- [Task]: Up to and including the line that contains "## Version 1.0", repeat each line of the data exactly, starting from the first.

- [Entries supplied]:

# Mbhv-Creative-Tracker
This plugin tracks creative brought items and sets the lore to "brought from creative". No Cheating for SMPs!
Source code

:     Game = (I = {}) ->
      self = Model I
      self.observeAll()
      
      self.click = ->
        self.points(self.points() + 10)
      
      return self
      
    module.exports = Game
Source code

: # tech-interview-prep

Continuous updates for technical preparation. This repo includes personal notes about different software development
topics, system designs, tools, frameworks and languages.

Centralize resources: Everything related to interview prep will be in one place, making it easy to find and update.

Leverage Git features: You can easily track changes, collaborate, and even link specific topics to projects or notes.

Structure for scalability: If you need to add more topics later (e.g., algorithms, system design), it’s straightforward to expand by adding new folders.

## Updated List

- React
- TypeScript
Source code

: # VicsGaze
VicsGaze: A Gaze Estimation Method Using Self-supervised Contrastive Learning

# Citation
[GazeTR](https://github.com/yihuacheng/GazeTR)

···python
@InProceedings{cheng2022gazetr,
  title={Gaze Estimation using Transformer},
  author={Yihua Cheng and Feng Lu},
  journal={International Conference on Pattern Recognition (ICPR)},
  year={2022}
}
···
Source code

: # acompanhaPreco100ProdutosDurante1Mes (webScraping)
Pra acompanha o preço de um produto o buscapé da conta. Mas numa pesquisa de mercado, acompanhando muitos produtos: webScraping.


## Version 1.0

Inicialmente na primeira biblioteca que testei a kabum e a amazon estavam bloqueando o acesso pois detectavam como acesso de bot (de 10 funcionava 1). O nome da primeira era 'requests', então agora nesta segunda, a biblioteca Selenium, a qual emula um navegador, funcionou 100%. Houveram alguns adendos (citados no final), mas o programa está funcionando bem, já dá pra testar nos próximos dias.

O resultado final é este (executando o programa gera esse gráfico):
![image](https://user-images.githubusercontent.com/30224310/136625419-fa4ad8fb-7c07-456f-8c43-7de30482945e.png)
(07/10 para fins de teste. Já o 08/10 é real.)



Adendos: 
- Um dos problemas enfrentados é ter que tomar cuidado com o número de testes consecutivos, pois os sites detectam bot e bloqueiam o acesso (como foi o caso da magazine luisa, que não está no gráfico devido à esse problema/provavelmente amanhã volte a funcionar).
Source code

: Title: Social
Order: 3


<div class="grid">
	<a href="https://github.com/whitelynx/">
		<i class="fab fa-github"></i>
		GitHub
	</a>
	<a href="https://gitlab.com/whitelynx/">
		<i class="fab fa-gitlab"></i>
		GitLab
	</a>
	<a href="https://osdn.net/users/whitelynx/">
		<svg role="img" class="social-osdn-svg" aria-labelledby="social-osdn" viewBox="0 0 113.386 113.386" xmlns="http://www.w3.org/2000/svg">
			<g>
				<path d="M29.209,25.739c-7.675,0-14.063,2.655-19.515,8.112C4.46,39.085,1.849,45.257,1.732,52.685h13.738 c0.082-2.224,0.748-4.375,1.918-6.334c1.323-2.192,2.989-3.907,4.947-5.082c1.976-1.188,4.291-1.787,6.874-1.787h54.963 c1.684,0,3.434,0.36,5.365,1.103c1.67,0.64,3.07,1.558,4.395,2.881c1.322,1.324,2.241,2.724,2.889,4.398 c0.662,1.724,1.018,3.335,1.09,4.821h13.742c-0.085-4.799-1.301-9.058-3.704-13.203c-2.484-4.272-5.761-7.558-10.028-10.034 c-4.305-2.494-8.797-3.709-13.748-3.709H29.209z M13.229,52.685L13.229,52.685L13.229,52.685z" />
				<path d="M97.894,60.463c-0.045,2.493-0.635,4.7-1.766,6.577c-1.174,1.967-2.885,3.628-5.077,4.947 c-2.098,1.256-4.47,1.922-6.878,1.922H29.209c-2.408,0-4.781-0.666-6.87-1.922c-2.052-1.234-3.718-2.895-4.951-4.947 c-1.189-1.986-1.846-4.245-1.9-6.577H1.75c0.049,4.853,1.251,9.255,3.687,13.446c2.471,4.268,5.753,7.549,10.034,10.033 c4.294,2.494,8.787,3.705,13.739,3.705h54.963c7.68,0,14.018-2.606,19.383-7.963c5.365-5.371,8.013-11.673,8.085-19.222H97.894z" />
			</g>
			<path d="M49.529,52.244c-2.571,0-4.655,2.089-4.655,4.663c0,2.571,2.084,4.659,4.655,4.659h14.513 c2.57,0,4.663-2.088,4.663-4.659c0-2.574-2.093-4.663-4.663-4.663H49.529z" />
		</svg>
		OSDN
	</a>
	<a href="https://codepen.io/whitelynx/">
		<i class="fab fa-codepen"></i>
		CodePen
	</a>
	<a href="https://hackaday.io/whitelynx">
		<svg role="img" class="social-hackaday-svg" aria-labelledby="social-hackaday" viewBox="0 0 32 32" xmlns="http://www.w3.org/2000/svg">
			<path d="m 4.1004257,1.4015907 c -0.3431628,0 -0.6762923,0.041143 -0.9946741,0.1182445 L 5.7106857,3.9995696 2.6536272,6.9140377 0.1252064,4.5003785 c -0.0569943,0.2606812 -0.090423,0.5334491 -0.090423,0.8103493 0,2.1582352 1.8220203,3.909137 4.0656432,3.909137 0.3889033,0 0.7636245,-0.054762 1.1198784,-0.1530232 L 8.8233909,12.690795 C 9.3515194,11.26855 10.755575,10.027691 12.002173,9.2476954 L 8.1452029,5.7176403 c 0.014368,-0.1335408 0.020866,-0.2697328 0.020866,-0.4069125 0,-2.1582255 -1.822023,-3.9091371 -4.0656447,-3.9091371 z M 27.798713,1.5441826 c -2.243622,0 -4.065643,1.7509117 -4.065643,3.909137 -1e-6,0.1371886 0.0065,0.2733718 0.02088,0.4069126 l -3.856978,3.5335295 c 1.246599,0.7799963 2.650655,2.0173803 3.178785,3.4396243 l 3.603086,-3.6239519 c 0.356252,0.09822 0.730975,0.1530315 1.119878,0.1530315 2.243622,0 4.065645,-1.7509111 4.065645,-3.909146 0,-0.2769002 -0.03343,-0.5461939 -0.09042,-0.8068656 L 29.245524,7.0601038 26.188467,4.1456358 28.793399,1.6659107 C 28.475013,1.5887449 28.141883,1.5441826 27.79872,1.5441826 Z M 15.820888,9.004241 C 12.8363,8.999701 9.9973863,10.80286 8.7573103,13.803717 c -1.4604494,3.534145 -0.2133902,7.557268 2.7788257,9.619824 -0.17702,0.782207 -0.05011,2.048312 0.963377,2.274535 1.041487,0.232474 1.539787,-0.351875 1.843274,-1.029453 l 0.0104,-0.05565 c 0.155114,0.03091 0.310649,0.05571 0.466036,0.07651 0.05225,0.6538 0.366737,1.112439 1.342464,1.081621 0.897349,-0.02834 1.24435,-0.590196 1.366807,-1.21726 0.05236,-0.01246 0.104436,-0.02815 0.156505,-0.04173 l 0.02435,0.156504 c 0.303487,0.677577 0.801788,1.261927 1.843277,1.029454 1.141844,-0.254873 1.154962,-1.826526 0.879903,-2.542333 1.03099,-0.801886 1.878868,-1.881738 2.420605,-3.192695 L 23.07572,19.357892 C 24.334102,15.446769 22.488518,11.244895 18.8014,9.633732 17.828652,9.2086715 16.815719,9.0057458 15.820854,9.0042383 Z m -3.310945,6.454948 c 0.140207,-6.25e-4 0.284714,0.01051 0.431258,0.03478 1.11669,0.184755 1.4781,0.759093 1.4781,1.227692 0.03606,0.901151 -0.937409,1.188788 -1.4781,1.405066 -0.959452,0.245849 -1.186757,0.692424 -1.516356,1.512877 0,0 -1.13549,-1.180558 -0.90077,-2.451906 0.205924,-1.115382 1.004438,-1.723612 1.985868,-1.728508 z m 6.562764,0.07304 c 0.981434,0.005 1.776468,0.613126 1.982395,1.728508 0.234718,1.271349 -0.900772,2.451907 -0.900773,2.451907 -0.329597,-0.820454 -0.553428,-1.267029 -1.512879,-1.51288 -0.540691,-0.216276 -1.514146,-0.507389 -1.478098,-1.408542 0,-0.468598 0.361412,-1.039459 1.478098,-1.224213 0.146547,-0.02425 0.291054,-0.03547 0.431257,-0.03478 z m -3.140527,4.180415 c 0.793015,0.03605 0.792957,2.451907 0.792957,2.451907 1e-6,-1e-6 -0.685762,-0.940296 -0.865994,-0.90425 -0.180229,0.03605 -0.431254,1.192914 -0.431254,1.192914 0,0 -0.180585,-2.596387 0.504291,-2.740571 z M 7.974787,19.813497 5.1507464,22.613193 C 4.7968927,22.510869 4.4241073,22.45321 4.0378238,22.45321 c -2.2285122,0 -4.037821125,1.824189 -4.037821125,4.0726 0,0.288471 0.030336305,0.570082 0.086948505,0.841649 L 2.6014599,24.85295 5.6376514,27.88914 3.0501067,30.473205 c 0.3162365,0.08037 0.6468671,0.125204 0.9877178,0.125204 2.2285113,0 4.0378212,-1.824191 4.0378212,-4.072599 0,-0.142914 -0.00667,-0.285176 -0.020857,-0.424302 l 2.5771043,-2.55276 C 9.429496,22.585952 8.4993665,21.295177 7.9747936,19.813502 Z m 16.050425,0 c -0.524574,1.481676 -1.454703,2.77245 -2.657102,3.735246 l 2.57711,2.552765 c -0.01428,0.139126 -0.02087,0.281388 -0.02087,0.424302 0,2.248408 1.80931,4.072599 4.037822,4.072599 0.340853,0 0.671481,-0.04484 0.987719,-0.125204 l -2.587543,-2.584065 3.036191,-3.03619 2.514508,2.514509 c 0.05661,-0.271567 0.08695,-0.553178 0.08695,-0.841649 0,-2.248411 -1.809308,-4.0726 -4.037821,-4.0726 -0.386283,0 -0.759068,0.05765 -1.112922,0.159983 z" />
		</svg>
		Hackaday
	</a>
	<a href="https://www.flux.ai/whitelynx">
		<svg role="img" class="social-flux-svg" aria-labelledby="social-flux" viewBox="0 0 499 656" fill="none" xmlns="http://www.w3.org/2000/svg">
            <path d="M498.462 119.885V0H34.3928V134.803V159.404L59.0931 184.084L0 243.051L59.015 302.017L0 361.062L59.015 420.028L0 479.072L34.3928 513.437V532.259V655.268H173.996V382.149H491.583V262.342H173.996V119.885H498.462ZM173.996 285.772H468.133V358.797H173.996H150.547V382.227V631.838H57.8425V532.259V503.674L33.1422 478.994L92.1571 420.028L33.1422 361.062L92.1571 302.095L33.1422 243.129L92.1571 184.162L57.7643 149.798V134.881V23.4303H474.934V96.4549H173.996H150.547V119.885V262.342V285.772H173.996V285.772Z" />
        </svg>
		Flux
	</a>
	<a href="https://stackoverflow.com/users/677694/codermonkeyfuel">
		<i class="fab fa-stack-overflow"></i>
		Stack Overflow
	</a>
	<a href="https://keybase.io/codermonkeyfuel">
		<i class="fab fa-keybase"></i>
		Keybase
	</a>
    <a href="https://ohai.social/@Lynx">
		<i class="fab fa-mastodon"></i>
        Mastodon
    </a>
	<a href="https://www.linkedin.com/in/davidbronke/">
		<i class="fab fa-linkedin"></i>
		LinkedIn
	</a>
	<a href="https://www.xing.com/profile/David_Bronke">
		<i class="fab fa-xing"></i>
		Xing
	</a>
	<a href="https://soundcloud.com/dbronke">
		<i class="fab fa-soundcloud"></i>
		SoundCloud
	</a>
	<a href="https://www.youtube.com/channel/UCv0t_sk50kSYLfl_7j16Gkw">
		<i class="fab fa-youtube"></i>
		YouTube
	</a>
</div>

- [Your response]:
# Mbhv-Creative-Tracker
This plugin tracks creative brought items and sets the lore to "brought from creative". No Cheating for SMPs!
Source code

:     Game = (I = {}) ->
      self = Model I
      self.observeAll()
      
      self.click = ->
        self.points(self.points() + 10)
      
      return self
      
    module.exports = Game
Source code

: # tech-interview-prep

Continuous updates for technical preparation. This repo includes personal notes about different software development
topics, system designs, tools, frameworks and languages.

Centralize resources: Everything related to interview prep will be in one place, making it easy to find and update.

Leverage Git features: You can easily track changes, collaborate, and even link specific topics to projects or notes.

Structure for scalability: If you need to add more topics later (e.g., algorithms, system design), it’s straightforward to expand by adding new folders.

## Updated List

- React
- TypeScript
Source code

: # VicsGaze
VicsGaze: A Gaze Estimation Method Using Self-supervised Contrastive Learning

# Citation
[GazeTR](https://github.com/yihuacheng/GazeTR)

···python
@InProceedings{cheng2022gazetr,
  title={Gaze Estimation using Transformer},
  author={Yihua Cheng and Feng Lu},
  journal={International Conference on Pattern Recognition (ICPR)},
  year={2022}
}
···
Source code

: # acompanhaPreco100ProdutosDurante1Mes (webScraping)
Pra acompanha o preço de um produto o buscapé da conta. Mas numa pesquisa de mercado, acompanhando muitos produtos: webScraping.


## Version 1.0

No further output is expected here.